Если и французская республика погибнет, то она останется монументом свободы для будущих поколений. Заметим «коперниканский переворот», смещение исторической точки зрения, содержащееся в этой фразе: посмотрим на себя глазами отдалённых будущих поколений, так же как мы смотрим сегодня на римлян. Похожий коперниканский переворот предлагает в своей теории революции Вальтер Беньямин, когда выводит революцию из взглядов прошлых поколений, устремлённых на неё как на своё будущее. Беньямин приходит в результате к понятию революционного момента остановки как монады, в которой отражается вся история. Революция, взрывая «континуум истории», вскрывает поры момента, поры субъекта, и в них вторгается вся огромность времени и пространства. Пространство неотделимо здесь от остраннения. Переход от революции или республики к империи вводит в политический горизонт звёзды и планеты, то есть те предметы, которые, по известному замечанию Сесиля Родса, аннексировать невозможно, но которые подчёркивают своим безразличием одиночество имперского субъекта в бескрайнем и безграничном пространстве.

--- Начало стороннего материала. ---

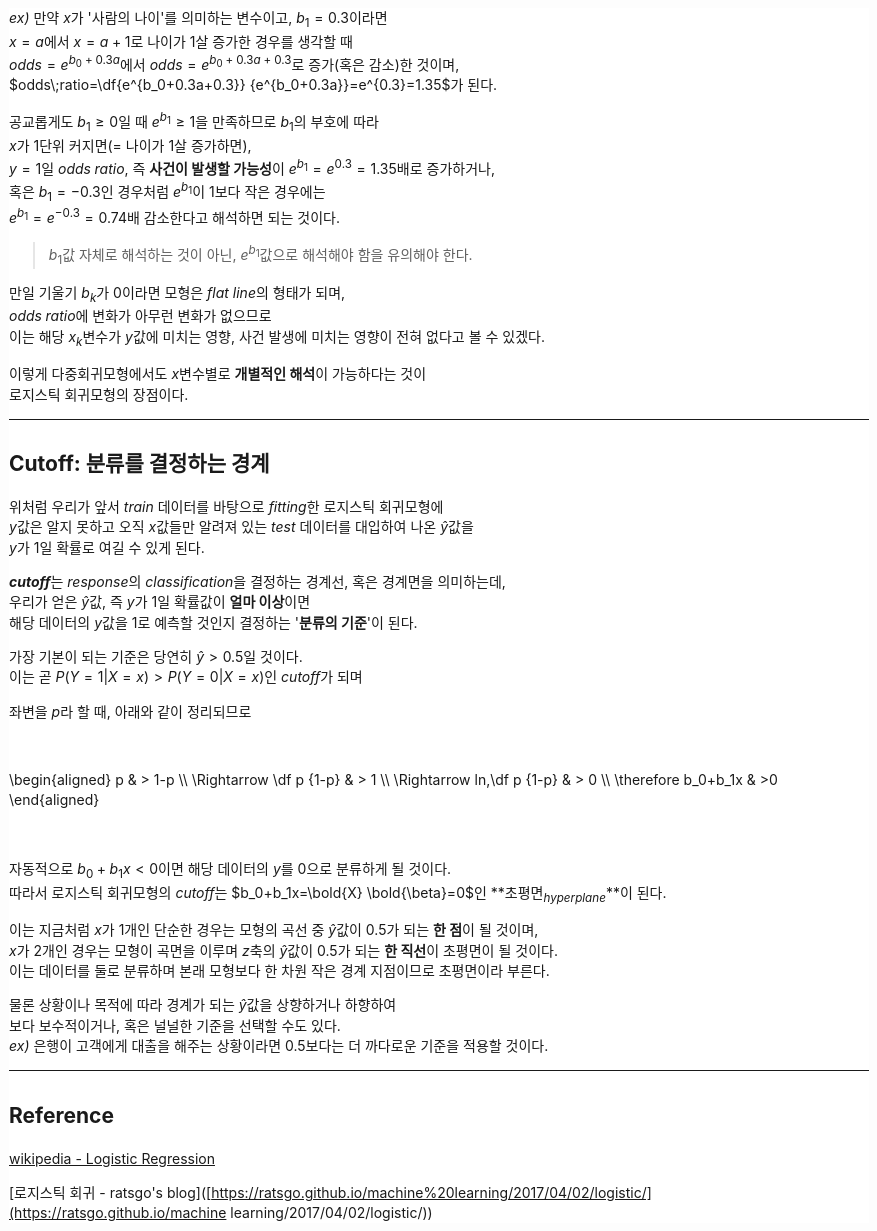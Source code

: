 *ex)* 만약 $x$가 '사람의 나이'를 의미하는 변수이고, $b_1=0.3$이라면   
$x=a$에서 $x=a+1$로 나이가 1살 증가한 경우를 생각할 때  
$odds=e^{b_0+0.3a}$에서 $odds=e^{b_0+0.3a+0.3}$로 증가(혹은 감소)한 것이며,  
$odds\;ratio=\df{e^{b_0+0.3a+0.3}} {e^{b_0+0.3a}}=e^{0.3}=1.35$가 된다.  

공교롭게도 $b_1\geq0$일 때 $e^{b_1}\geq1$을 만족하므로 $b_1$의 부호에 따라   
$x$가 1단위 커지면(= 나이가 1살 증가하면),  
$y=1$일 $odds\;ratio$, 즉 **사건이 발생할 가능성**이 $e^{b_1}=e^{0.3}=1.35$배로 증가하거나,   
혹은 $b_1=-0.3$인 경우처럼 $e^{b_1}$이 1보다 작은 경우에는  
 $e^{b_1}=e^{-0.3}=0.74$배 감소한다고 해석하면 되는 것이다.

> $b_1$값 자체로 해석하는 것이 아닌, $e^{b_1}$값으로 해석해야 함을 유의해야 한다. 

만일 기울기 $b_k$가 0이라면 모형은 *flat line*의 형태가 되며,  
 $odds\;ratio$에 변화가 아무런 변화가 없으므로   
이는 해당 $x_k$변수가 $y$값에 미치는 영향, 사건 발생에 미치는 영향이 전혀 없다고 볼 수 있겠다. 

이렇게 다중회귀모형에서도 $x$변수별로 **개별적인 해석**이 가능하다는 것이   
로지스틱 회귀모형의 장점이다. 

***

## **Cutoff: 분류를 결정하는 경계**

위처럼 우리가 앞서 *train* 데이터를 바탕으로 *fitting*한 로지스틱 회귀모형에   
$y$값은 알지 못하고 오직 $x$값들만 알려져 있는 *test* 데이터를 대입하여 나온 $\hat{y}$값을  
$y$가 1일 확률로 여길 수 있게 된다. 

***cutoff***는 *response*의 *classification*을 결정하는 경계선, 혹은 경계면을 의미하는데,  
우리가 얻은 $\hat{y}$값, 즉 $y$가 1일 확률값이 **얼마 이상**이면   
해당 데이터의 $y$값을 1로 예측할 것인지 결정하는 '**분류의 기준**'이 된다.  

가장 기본이 되는 기준은 당연히 $\hat{y}> 0.5$일 것이다.   
이는 곧 $P(Y=1|X=x) > P(Y=0|X=x)$인 *cutoff*가 되며

좌변을 $p$라 할 때, 아래와 같이 정리되므로

<br>

\begin{aligned}
p & > 1-p \\\\ \Rightarrow \df p {1-p} & > 1 \\\\ \Rightarrow ln\,\df p {1-p} & > 0 \\\\ \therefore b_0+b_1x & >0 
\end{aligned}

 <br>

자동적으로 $b_0+b_1x<0$이면 해당 데이터의 $y$를 $0$으로 분류하게 될 것이다.   
따라서 로지스틱 회귀모형의 *cutoff*는 $b_0+b_1x=\bold{X} \bold{\beta}=0$인 **초평면<sub>*hyperplane*</sub>**이 된다.

이는 지금처럼 $x$가 1개인 단순한 경우는 모형의 곡선 중 $\hat{y}$값이 $0.5$가 되는 **한 점**이 될 것이며,  
$x$가 2개인 경우는 모형이 곡면을 이루며 $z$축의 $\hat{y}$값이 $0.5$가 되는 **한 직선**이 초평면이 될 것이다.  
이는 데이터를 둘로 분류하며 본래 모형보다 한 차원 작은 경계 지점이므로 초평면이라 부른다.

물론 상황이나 목적에 따라 경계가 되는 $\hat{y}$값을 상향하거나 하향하여   
보다 보수적이거나, 혹은 널널한 기준을 선택할 수도 있다.  
*ex)* 은행이 고객에게 대출을 해주는 상황이라면 $0.5$보다는 더 까다로운 기준을 적용할 것이다.  

***

## **Reference**

[wikipedia - Logistic Regression](https://en.wikipedia.org/wiki/Logistic_regression)

[로지스틱 회귀 - ratsgo's blog]([https://ratsgo.github.io/machine%20learning/2017/04/02/logistic/](https://ratsgo.github.io/machine learning/2017/04/02/logistic/))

Углубляющийся кризис революционного общества втягивает в себя, как воронка, все существующие мировые противоречия, служа точкой притяжения и политическим оффшором для всего мира (Франция 1790-х или Советская Россия 1920-х). Причём событие происходит не только и не столько в данном времени и месте (Франции 1790-х), но в самых разных точках, обращённых к ней: в будущих поколениях, как у Сен-Жюста, или в немецком обществе, сочувственно наблюдающем за революцией.
Наполеон, по крайней мере в начале своей деятельности, вдохновлялся революционным мессианизмом этого толка: известна его произнесённая в Египте фраза: «Солдаты! 40 столетий смотрят на вас с вершин этих пирамид!». Но поздний империализм Наполеона и особенно империализм конца XIX века работал уже в другой логике: здесь центральная точка зрения вновь была присвоена субъектом-государством, а открытый в результате революций бесконечный мир предстал как пустое пространство, объект внешней экспансии, распространения этого субъекта. Я уже цитировал сожаление Сесиля Родса, британского бизнесмена эпохи империализма, о том, что он не может аннексировать планеты. Тут, как и в позитивизме XIX–XX веков, мы имеем посткоперниканскую контрреволюцию, которая пытается осваивать новый, неантропоморфный космос старыми, антропоморфными средствами.
Итак, при коперниканском, революционном перевороте субъект становится на точку зрения мира, и мир, во всей своей чуждости, входит в революционную страну, заполняя её своей странностью и пространством. Лишь потом мир становится из точки зрения целью преобразования и захвата.